Material supplied >>
#####
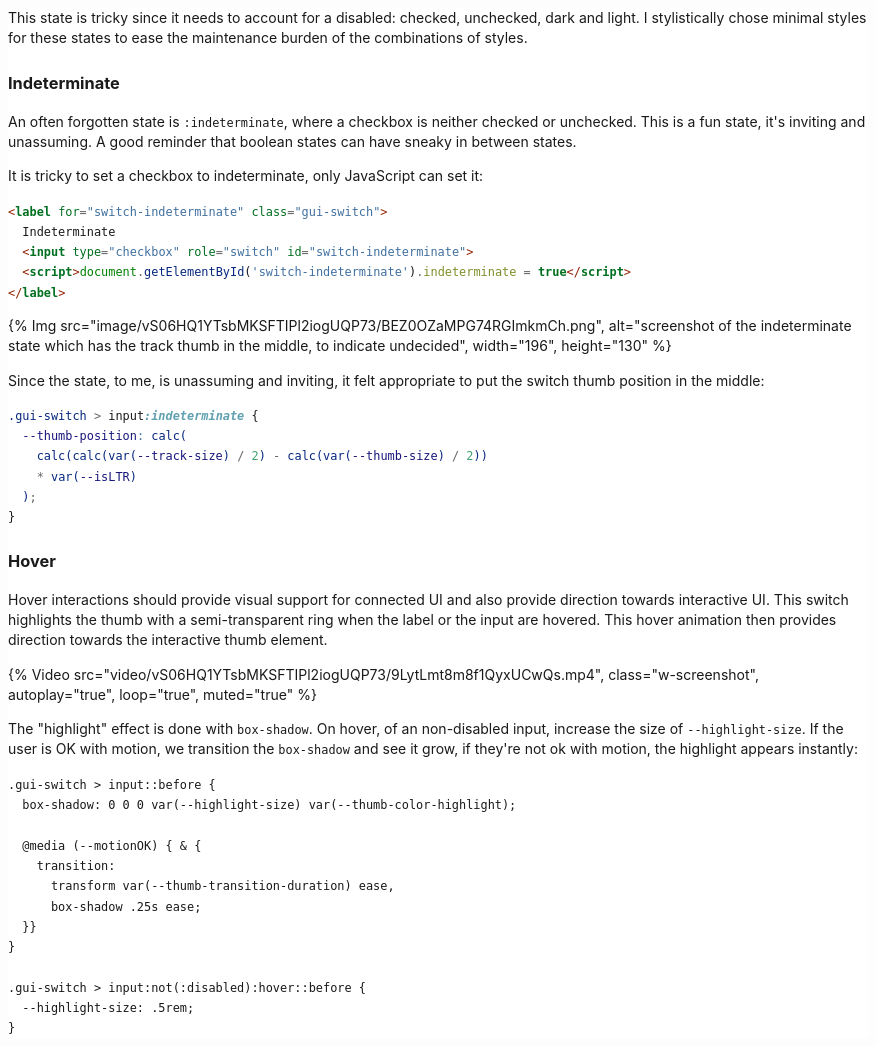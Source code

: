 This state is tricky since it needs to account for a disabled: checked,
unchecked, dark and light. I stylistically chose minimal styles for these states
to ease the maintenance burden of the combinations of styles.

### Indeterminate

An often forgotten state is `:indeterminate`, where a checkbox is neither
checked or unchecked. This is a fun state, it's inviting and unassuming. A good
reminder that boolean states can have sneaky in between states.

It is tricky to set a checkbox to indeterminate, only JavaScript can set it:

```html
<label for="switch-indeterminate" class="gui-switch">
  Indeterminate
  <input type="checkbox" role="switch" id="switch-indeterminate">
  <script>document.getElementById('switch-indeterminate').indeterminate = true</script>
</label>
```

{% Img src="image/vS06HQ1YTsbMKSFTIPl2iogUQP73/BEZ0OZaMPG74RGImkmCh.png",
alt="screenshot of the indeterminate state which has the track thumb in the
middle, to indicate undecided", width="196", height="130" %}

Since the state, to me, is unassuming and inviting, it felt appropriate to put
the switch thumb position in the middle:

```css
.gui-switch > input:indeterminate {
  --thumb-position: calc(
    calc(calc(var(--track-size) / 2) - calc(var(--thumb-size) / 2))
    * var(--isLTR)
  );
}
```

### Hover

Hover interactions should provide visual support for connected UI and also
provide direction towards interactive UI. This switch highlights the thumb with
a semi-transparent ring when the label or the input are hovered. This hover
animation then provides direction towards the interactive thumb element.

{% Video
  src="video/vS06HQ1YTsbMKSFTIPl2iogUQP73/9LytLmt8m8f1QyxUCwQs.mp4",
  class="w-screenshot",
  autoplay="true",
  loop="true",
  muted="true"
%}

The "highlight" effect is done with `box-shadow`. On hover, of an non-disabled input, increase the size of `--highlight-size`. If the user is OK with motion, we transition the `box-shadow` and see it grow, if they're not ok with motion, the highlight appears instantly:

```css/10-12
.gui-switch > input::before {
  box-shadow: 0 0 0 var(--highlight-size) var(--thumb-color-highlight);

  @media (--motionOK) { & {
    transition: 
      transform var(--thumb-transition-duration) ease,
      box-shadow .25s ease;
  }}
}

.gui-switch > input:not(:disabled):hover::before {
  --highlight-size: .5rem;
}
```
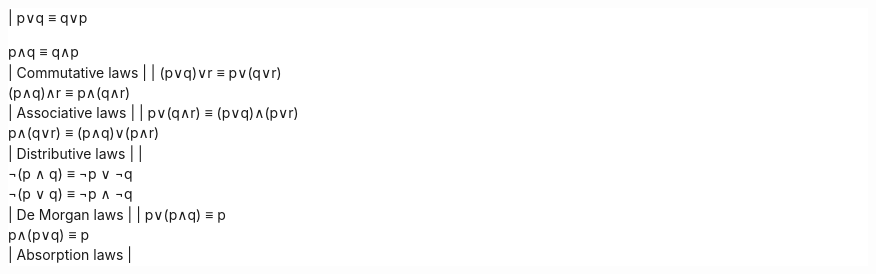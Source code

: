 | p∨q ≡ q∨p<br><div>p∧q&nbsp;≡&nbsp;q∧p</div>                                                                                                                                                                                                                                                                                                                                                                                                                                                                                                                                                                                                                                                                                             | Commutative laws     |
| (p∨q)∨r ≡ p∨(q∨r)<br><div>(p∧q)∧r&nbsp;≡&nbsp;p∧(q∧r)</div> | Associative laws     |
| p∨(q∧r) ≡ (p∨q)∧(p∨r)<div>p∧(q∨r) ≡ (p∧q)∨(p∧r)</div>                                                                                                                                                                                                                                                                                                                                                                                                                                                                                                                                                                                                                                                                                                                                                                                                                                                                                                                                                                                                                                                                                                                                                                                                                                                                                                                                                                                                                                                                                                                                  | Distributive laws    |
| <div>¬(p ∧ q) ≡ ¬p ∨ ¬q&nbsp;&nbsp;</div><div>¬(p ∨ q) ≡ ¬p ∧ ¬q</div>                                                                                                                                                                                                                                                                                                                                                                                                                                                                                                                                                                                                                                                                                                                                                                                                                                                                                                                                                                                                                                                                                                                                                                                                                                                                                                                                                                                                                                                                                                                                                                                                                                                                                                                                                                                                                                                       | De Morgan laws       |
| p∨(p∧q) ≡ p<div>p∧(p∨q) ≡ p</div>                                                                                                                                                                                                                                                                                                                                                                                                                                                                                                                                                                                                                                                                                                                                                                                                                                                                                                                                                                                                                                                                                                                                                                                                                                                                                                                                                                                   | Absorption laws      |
#####
The reply must hold every line above exactly as written and none of the pictures.

Source code

: This state is tricky since it needs to account for a disabled: checked,
unchecked, dark and light. I stylistically chose minimal styles for these states
to ease the maintenance burden of the combinations of styles.

### Indeterminate

An often forgotten state is `:indeterminate`, where a checkbox is neither
checked or unchecked. This is a fun state, it's inviting and unassuming. A good
reminder that boolean states can have sneaky in between states.

It is tricky to set a checkbox to indeterminate, only JavaScript can set it:

```html
<label for="switch-indeterminate" class="gui-switch">
  Indeterminate
  <input type="checkbox" role="switch" id="switch-indeterminate">
  <script>document.getElementById('switch-indeterminate').indeterminate = true</script>
</label>
```

{% Img src="image/vS06HQ1YTsbMKSFTIPl2iogUQP73/BEZ0OZaMPG74RGImkmCh.png",
alt="screenshot of the indeterminate state which has the track thumb in the
middle, to indicate undecided", width="196", height="130" %}

Since the state, to me, is unassuming and inviting, it felt appropriate to put
the switch thumb position in the middle:

```css
.gui-switch > input:indeterminate {
  --thumb-position: calc(
    calc(calc(var(--track-size) / 2) - calc(var(--thumb-size) / 2))
    * var(--isLTR)
  );
}
```

### Hover

Hover interactions should provide visual support for connected UI and also
provide direction towards interactive UI. This switch highlights the thumb with
a semi-transparent ring when the label or the input are hovered. This hover
animation then provides direction towards the interactive thumb element.

{% Video
  src="video/vS06HQ1YTsbMKSFTIPl2iogUQP73/9LytLmt8m8f1QyxUCwQs.mp4",
  class="w-screenshot",
  autoplay="true",
  loop="true",
  muted="true"
%}

The "highlight" effect is done with `box-shadow`. On hover, of an non-disabled input, increase the size of `--highlight-size`. If the user is OK with motion, we transition the `box-shadow` and see it grow, if they're not ok with motion, the highlight appears instantly:

```css/10-12
.gui-switch > input::before {
  box-shadow: 0 0 0 var(--highlight-size) var(--thumb-color-highlight);

  @media (--motionOK) { & {
    transition: 
      transform var(--thumb-transition-duration) ease,
      box-shadow .25s ease;
  }}
}

.gui-switch > input:not(:disabled):hover::before {
  --highlight-size: .5rem;
}
```
Source code

: | p∨q ≡ q∨p<br><div>p∧q&nbsp;≡&nbsp;q∧p</div>                                                                                                                                                                                                                                                                                                                                                                                                                                                                                                                                                                                                                                                                                             | Commutative laws     |
| (p∨q)∨r ≡ p∨(q∨r)<br><div>(p∧q)∧r&nbsp;≡&nbsp;p∧(q∧r)</div> | Associative laws     |
| p∨(q∧r) ≡ (p∨q)∧(p∨r)<div>p∧(q∨r) ≡ (p∧q)∨(p∧r)</div>                                                                                                                                                                                                                                                                                                                                                                                                                                                                                                                                                                                                                                                                                                                                                                                                                                                                                                                                                                                                                                                                                                                                                                                                                                                                                                                                                                                                                                                                                                                                  | Distributive laws    |
| <div>¬(p ∧ q) ≡ ¬p ∨ ¬q&nbsp;&nbsp;</div><div>¬(p ∨ q) ≡ ¬p ∧ ¬q</div>                                                                                                                                                                                                                                                                                                                                                                                                                                                                                                                                                                                                                                                                                                                                                                                                                                                                                                                                                                                                                                                                                                                                                                                                                                                                                                                                                                                                                                                                                                                                                                                                                                                                                                                                                                                                                                                       | De Morgan laws       |
| p∨(p∧q) ≡ p<div>p∧(p∨q) ≡ p</div>                                                                                                                                                                                                                                                                                                                                                                                                                                                                                                                                                                                                                                                                                                                                                                                                                                                                                                                                                                                                                                                                                                                                                                                                                                                                                                                                                                                   | Absorption laws      |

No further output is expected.